[Plain-text document sources]

────────────────

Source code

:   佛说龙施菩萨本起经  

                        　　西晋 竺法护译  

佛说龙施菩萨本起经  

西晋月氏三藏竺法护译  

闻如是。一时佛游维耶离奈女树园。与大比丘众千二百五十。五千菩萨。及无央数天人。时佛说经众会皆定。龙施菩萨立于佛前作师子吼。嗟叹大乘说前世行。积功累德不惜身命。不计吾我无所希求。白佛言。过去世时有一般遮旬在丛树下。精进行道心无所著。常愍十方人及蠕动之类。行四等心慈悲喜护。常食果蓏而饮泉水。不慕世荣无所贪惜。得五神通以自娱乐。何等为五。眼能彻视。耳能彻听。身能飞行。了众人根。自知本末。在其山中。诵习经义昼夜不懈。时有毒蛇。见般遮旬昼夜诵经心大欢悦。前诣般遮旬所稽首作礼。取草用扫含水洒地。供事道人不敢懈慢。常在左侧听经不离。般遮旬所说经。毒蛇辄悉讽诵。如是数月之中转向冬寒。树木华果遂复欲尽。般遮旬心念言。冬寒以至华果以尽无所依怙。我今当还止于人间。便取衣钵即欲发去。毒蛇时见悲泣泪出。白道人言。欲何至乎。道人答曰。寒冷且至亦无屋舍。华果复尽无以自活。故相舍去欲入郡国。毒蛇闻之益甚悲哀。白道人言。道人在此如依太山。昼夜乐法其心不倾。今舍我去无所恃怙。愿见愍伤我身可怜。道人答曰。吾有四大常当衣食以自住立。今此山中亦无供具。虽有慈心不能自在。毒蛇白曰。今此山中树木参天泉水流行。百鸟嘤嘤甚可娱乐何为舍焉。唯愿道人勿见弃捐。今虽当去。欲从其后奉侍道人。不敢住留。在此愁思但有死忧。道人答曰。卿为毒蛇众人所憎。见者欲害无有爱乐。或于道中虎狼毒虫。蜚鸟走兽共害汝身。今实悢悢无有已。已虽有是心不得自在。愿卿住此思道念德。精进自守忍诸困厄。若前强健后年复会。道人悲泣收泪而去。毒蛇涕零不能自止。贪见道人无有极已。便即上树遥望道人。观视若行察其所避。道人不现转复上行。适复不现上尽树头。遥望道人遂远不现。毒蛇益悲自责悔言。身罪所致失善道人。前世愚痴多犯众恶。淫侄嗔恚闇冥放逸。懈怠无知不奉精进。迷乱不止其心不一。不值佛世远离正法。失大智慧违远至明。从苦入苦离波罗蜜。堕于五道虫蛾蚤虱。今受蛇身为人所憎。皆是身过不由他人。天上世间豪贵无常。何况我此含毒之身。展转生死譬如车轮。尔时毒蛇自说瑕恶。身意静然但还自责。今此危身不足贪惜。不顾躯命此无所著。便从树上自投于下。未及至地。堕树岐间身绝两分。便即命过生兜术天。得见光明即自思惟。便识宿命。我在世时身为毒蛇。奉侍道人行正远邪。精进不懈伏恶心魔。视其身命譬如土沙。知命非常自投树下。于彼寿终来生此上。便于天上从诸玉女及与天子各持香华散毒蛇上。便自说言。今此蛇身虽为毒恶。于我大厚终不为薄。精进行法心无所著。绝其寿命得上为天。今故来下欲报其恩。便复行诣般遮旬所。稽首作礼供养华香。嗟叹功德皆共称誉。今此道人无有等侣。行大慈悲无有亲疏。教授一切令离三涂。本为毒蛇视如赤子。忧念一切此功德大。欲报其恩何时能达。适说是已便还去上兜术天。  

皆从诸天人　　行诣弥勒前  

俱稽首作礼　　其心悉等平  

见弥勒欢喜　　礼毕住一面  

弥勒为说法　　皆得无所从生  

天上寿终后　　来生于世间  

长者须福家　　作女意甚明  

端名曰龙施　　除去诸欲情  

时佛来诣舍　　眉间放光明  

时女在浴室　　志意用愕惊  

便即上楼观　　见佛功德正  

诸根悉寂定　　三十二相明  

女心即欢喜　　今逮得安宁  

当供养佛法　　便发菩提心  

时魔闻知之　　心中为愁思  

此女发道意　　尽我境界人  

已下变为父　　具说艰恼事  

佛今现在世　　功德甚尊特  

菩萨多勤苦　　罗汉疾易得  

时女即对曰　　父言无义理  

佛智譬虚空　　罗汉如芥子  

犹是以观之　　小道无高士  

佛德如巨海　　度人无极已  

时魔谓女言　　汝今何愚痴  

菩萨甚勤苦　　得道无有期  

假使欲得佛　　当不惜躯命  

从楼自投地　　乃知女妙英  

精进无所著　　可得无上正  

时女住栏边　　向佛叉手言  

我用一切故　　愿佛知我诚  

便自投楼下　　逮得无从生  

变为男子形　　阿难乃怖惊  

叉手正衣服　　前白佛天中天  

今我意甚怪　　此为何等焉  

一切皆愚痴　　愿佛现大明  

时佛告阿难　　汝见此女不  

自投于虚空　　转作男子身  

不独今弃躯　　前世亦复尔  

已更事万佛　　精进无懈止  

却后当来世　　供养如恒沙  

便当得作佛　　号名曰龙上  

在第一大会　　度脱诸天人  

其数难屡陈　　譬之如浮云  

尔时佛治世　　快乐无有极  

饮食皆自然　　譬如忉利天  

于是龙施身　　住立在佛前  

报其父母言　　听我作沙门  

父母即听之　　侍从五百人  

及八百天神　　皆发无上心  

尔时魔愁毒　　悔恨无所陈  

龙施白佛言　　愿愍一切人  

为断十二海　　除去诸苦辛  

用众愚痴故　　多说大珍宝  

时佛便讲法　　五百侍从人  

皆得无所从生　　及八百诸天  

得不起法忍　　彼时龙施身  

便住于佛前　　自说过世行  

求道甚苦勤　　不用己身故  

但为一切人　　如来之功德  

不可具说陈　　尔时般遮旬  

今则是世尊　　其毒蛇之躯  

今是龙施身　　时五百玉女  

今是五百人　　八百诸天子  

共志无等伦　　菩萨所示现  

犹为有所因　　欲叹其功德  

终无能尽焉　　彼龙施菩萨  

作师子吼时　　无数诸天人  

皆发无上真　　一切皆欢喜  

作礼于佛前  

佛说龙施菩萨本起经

────────────────

§ **Exercise details**: Return the span of lines in the data above that opens at the line with "菩萨甚勤苦　　得道无有期" and closes at the line with "但为一切人　　如来之功德", exactly, ends included, nothing else.

§ **Result for this exercise**:
菩萨甚勤苦　　得道无有期  

假使欲得佛　　当不惜躯命  

从楼自投地　　乃知女妙英  

精进无所著　　可得无上正  

时女住栏边　　向佛叉手言  

我用一切故　　愿佛知我诚  

便自投楼下　　逮得无从生  

变为男子形　　阿难乃怖惊  

叉手正衣服　　前白佛天中天  

今我意甚怪　　此为何等焉  

一切皆愚痴　　愿佛现大明  

时佛告阿难　　汝见此女不  

自投于虚空　　转作男子身  

不独今弃躯　　前世亦复尔  

已更事万佛　　精进无懈止  

却后当来世　　供养如恒沙  

便当得作佛　　号名曰龙上  

在第一大会　　度脱诸天人  

其数难屡陈　　譬之如浮云  

尔时佛治世　　快乐无有极  

饮食皆自然　　譬如忉利天  

于是龙施身　　住立在佛前  

报其父母言　　听我作沙门  

父母即听之　　侍从五百人  

及八百天神　　皆发无上心  

尔时魔愁毒　　悔恨无所陈  

龙施白佛言　　愿愍一切人  

为断十二海　　除去诸苦辛  

用众愚痴故　　多说大珍宝  

时佛便讲法　　五百侍从人  

皆得无所从生　　及八百诸天  

得不起法忍　　彼时龙施身  

便住于佛前　　自说过世行  

求道甚苦勤　　不用己身故  

但为一切人　　如来之功德  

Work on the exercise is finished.